San Francisco 8 Update – September 11
20 students from Met West high School in Oakland joined jubilant and now released SF 8 defendants Richard Brown and Richard O’Neal and dozens of supporters in the hallway of the SF Courthouse. Many warm embraces were exchanged between the two Richards and supporters who had been corresponding and visiting them at the jail through glass and over jail phones.
Ray Boudreaux will be released Tuesday evening and bail arrangements are in the final stages for Harold Taylor, Hank Jones and Francisco Torres. All are expected to be released in the coming days thanks to numerous supporters who have offered to post property to ensure their future appearances.
Unfortunately, neither Herman Bell nor Jalil Muntaqim is eligible for bail even though they are both parole eligible in New York State. Both have served over 30 years in various prisons for their political ideas, commitments and their participation in the Black Liberation Struggle.
Court today was largely procedural and focused on discovery issues. Herman Bell’s lawyer, Stuart Hanlon, noted that the courteous discussion about the government turning over discovery belied the fact that the defense is no better off today than it was in January when the eight were arrested and charged. Discovery documents are yet to be fully organized, indexed or turned over to the defense. All the voluminous documents relating to DNA samples taken from the eight proved to be negative and other forensic evidence regarding fingerprints and ballistics have yet to be fully turned over to the defense for examination or may be missing altogether. Federal Grand Jury transcripts regarding this case are still incomplete.

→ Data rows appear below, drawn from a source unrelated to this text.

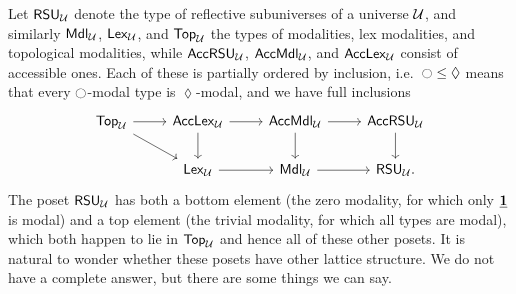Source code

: Let $\rsu[\UU]$ denote the type of reflective subuniverses of a universe $\UU$, and similarly $\mdl[\UU]$, $\lex[\UU]$, and $\tpl[\UU]$ the types of modalities, lex modalities, and topological modalities, while $\accrsu$, $\accmdl$, and $\acclex$ consist of accessible ones.
Each of these is partially ordered by inclusion, i.e.\ $\modal \le \lozenge$ means that every $\modal$-modal type is $\lozenge$-modal, and we have full inclusions
\[
\begin{tikzcd}
  {\tpl} \arrow[r] \arrow[dr] & {\acclex} \arrow[r] \arrow[d] & {\accmdl} \arrow[r] \arrow[d] & {\accrsu} \arrow[d] \\
  & {\lex} \arrow[r] & {\mdl} \arrow[r] & {\rsu}.
\end{tikzcd}
\]
The poset $\rsu$ has both a bottom element (the zero modality, for which only $\unit$ is modal) and a top element (the trivial modality, for which all types are modal), which both happen to lie in $\tpl$ and hence all of these other posets.
It is natural to wonder whether these posets have other lattice structure.
We do not have a complete answer, but there are some things we can say.

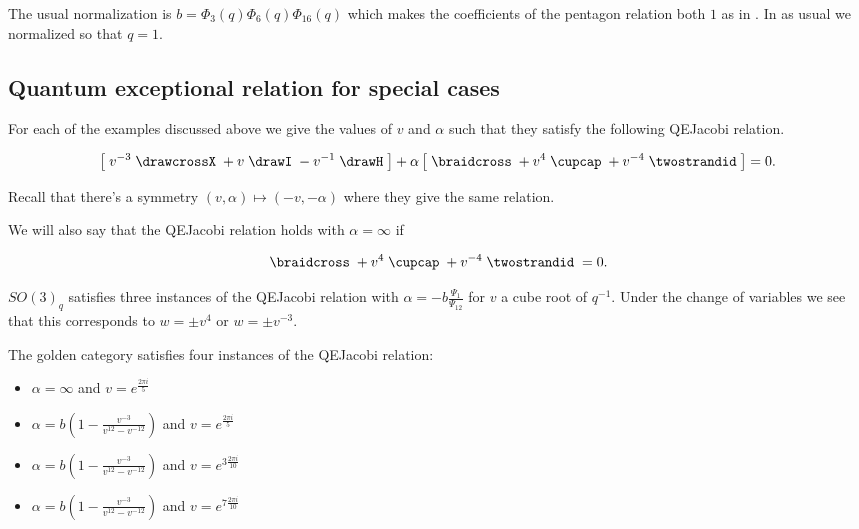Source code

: \documentclass[12pt]{amsart}
\begin{document}
The usual normalization is $b = \Phi_3(q) \Phi_6(q) \Phi_{16}(q)$ which makes the coefficients of the pentagon relation both $1$ as in \cite{kuperberg}.  In \cite{trivalent} as usual we normalized so that $q=1$.






\subsection{Quantum exceptional relation for special cases}

For each of the examples discussed above we give the values of $v$ and $\alpha$ such that they satisfy the following QEJacobi relation.

\begin{equation*}
\left[\; v^{-3} \;
\drawcrossX
\;+ v \;
\drawI
\; -v^{-1} \;
 \drawH
\;\right]
 + \alpha
\left[\; \braidcross \;
 + v^{4}\;
\cupcap
\; + v^{-4} \;
 \twostrandid \;
 \right] = 0.
 \end{equation*}
 
Recall that there's a symmetry $(v,\alpha) \mapsto (-v,-\alpha)$ where they give the same relation.

We will also say that the QEJacobi relation holds with $\alpha=\infty$ if

\begin{equation*}
\braidcross \;
 + v^{4}\;
\cupcap
\; + v^{-4} \;
 \twostrandid \;= 0.
 \end{equation*}


\begin{lemma}
$SO(3)_q$ satisfies three instances of the QEJacobi relation with $\alpha = -b \frac{\Psi_1}{\Psi_{12}} $ for $v$ a cube root of $q^{-1}$.  Under the change of variables we see that this corresponds to $w = \pm v^4$ or $w = \pm v^{-3}$.
\end{lemma}

\begin{lemma}
The golden category satisfies four instances of the QEJacobi relation:
 \begin{itemize}
 \item $\alpha=\infty$ and $v = e^{\frac{2 \pi i}{5}}$
  \item $\alpha = b\left(1-\frac{v^{-3}}{v^{12}-v^{-12}}\right)$ and $v = e^{\frac{2 \pi i}{5}}$
 \item $\alpha = b\left(1-\frac{v^{-3}}{v^{12}-v^{-12}}\right)$ and $v = e^{3 \frac{2 \pi i}{10}}$
 \item $\alpha = b\left(1-\frac{v^{-3}}{v^{12}-v^{-12}}\right)$ and $v = e^{7 \frac{2 \pi i}{10}}$ 
 \end{itemize}
 \end{lemma}
\end{document}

The next court date for the SF 8 case is set for Monday, September 24th at 9:30 am in Department 23 – 850 Bryant Street, 3rd floor.
Outstanding issues regarding discovery, pre-charging delay and demurs will be calendared. A motion on behalf of Harold Taylor called a collateral estoppel, is scheduled to be argued. This motion argues for the exclusion of statements made by Harold in New Orleans in 1973 after several days of torture. Defense arguments will suggest that issues of double jeopardy also exist as these statements were excluded in another 1970s case which led in Harold’s acquittal.
Be there to support the brothers in court and please consider scheduling events and speaking engagements in your homes and communities to get the word out about the case.